> _Description of the task_:
Taking each line of the records in turn, count those containing "Python" and report only the number.

= Beginning of Section =

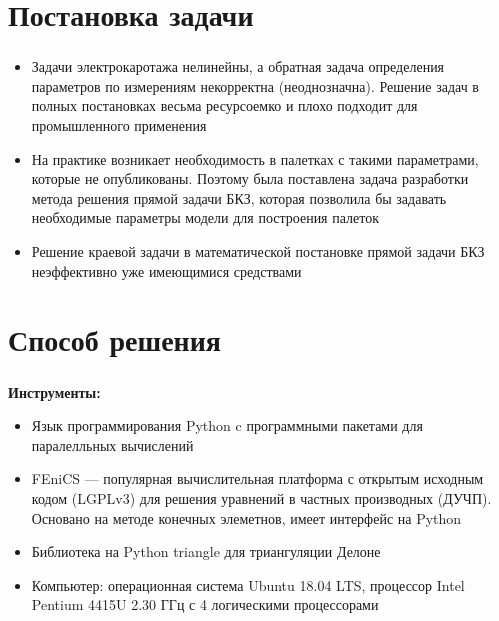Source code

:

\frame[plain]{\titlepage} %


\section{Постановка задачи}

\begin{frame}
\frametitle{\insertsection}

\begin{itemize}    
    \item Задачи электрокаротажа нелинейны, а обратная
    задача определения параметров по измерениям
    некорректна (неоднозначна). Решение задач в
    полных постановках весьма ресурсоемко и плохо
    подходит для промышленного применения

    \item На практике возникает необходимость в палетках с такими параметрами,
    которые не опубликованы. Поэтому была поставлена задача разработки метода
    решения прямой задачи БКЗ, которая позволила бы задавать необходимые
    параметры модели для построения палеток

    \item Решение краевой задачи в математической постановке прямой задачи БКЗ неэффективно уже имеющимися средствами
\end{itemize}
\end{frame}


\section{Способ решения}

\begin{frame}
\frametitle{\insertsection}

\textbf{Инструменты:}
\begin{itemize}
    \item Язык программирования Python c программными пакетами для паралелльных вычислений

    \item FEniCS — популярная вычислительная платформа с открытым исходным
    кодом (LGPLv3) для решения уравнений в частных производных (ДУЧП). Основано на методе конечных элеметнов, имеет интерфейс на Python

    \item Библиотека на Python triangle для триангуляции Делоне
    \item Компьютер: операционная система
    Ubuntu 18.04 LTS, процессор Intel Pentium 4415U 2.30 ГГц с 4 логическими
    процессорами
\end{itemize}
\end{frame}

= End of Section =

> _Response area_:
3